◆ **Data in this exercise**:
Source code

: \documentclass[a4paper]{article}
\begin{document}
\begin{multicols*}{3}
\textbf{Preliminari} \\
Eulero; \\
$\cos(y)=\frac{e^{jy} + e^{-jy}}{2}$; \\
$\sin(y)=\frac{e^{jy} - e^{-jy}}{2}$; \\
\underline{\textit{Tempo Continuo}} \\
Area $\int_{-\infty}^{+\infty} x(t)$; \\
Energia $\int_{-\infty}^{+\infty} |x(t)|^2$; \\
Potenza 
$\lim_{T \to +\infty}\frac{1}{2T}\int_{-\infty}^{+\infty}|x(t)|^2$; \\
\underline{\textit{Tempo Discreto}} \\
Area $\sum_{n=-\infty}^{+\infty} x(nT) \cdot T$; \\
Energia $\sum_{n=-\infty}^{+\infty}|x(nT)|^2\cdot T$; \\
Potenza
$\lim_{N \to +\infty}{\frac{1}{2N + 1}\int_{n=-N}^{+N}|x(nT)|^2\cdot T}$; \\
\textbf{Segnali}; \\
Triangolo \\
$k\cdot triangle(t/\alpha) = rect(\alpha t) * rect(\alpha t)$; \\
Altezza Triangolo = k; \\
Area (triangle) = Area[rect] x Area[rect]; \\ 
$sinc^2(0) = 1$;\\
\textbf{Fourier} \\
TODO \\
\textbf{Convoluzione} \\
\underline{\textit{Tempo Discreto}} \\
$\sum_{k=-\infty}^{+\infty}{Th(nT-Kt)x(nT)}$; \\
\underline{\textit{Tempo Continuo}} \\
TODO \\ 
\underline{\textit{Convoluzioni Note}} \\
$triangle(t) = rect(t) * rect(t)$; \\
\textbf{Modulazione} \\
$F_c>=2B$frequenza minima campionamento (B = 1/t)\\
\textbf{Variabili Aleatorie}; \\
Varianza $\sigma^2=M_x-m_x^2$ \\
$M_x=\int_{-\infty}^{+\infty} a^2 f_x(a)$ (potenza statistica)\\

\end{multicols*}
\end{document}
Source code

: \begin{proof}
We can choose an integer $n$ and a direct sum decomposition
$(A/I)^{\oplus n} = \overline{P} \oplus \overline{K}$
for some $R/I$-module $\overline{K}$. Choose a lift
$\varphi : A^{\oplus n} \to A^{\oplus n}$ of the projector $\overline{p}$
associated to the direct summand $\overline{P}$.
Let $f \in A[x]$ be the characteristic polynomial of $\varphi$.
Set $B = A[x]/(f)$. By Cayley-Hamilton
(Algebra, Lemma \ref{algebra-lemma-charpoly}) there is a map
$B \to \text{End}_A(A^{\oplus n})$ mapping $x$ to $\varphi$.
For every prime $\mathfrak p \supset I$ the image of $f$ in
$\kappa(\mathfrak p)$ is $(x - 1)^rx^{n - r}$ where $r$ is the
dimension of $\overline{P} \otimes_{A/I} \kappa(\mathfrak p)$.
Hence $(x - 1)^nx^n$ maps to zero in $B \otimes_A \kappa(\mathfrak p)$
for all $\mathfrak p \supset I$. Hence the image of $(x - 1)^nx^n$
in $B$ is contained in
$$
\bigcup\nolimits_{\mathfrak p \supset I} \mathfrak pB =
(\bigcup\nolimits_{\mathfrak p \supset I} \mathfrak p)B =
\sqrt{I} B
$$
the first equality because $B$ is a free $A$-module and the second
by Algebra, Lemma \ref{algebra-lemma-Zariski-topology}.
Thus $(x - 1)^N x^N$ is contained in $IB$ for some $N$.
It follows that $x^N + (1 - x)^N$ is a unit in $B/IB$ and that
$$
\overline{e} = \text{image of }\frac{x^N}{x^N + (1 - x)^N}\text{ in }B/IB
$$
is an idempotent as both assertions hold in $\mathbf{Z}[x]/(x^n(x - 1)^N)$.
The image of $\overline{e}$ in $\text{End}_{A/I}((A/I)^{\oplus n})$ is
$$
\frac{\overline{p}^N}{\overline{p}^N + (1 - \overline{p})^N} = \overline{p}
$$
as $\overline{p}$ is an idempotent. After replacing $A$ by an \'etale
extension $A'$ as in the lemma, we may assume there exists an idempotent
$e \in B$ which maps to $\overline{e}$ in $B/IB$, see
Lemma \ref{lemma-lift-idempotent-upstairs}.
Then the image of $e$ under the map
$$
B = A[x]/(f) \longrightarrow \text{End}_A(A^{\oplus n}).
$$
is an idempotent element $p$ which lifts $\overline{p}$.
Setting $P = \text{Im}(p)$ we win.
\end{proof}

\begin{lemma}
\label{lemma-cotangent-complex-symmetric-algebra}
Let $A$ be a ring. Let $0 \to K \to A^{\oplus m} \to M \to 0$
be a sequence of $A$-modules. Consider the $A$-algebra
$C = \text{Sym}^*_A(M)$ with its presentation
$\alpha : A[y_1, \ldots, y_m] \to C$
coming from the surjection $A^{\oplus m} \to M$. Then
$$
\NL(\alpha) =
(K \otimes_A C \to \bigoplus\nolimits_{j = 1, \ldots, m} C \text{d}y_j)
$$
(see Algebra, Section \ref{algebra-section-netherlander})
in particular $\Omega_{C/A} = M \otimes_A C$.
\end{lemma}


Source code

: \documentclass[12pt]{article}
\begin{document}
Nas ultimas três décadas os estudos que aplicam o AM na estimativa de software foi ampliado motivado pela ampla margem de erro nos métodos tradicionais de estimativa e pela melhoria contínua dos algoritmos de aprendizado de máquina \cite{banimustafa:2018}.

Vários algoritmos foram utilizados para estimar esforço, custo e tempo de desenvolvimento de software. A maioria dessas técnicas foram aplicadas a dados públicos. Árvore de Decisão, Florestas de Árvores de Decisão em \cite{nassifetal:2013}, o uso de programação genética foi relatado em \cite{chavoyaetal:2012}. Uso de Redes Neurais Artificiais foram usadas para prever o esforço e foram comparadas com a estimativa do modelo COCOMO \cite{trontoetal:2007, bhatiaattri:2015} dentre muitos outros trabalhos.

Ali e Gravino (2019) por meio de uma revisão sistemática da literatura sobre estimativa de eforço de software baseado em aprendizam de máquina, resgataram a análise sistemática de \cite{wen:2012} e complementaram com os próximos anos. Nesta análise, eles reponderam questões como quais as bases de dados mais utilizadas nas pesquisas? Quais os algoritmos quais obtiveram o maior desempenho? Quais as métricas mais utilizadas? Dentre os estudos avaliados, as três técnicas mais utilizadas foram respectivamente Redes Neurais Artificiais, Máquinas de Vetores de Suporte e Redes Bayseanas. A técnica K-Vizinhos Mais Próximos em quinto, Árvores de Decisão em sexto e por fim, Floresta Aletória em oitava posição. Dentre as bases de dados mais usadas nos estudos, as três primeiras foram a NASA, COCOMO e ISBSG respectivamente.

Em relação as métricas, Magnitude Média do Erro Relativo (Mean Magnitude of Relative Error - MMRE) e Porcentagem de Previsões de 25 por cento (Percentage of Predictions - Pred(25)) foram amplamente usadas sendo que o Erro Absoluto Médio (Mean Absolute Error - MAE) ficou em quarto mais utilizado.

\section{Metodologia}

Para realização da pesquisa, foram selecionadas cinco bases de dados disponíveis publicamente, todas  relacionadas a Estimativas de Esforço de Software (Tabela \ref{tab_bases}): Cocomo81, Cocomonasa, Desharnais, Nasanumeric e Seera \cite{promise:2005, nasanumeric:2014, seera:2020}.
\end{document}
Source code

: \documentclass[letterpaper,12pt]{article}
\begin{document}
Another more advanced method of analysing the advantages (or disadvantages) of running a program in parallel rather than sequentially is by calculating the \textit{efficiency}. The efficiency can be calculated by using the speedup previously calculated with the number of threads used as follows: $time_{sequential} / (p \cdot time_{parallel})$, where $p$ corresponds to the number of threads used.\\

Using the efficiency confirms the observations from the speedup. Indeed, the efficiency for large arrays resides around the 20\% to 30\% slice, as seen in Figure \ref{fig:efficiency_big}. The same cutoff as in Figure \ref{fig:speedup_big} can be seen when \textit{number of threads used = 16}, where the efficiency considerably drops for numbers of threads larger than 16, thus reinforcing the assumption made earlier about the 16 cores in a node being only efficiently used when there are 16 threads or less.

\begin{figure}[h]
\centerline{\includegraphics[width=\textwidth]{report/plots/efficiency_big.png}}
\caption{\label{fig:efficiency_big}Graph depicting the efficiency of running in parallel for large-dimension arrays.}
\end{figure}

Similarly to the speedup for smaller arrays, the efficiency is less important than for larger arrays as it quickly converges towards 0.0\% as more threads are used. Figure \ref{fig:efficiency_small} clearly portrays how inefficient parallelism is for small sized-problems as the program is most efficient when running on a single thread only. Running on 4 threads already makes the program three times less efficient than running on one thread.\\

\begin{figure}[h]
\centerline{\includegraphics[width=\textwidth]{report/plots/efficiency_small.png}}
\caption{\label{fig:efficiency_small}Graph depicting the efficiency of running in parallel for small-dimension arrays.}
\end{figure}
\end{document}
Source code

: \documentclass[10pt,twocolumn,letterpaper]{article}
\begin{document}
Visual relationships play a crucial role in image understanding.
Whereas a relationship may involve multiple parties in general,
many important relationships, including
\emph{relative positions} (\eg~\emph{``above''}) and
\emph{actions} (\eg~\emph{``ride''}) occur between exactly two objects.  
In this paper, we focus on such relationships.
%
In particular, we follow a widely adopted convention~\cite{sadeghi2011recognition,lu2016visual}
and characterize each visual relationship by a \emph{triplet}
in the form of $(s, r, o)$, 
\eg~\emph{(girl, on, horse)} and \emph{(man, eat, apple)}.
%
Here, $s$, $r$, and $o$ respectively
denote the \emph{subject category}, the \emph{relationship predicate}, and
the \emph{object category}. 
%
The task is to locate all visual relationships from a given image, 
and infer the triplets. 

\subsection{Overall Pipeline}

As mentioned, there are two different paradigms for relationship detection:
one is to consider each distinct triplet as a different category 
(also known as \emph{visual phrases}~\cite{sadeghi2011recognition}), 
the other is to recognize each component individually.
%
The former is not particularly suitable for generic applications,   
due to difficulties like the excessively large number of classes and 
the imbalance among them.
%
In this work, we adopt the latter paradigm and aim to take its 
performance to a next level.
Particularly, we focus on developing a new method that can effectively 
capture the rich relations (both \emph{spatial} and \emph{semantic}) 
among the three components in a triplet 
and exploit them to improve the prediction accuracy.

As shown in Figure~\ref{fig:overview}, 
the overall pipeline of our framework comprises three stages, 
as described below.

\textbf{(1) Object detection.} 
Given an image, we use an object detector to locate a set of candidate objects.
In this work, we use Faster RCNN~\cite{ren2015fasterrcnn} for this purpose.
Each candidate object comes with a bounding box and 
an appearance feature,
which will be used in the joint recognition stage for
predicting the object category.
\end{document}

◆ **Your objective**:
The line containing "the imbalance among them." and every line after it, through the end of the records above: output exactly those, and nothing else.

◆ **Output of the task**:
the imbalance among them.
%
In this work, we adopt the latter paradigm and aim to take its 
performance to a next level.
Particularly, we focus on developing a new method that can effectively 
capture the rich relations (both \emph{spatial} and \emph{semantic}) 
among the three components in a triplet 
and exploit them to improve the prediction accuracy.

As shown in Figure~\ref{fig:overview}, 
the overall pipeline of our framework comprises three stages, 
as described below.

\textbf{(1) Object detection.} 
Given an image, we use an object detector to locate a set of candidate objects.
In this work, we use Faster RCNN~\cite{ren2015fasterrcnn} for this purpose.
Each candidate object comes with a bounding box and 
an appearance feature,
which will be used in the joint recognition stage for
predicting the object category.
\end{document}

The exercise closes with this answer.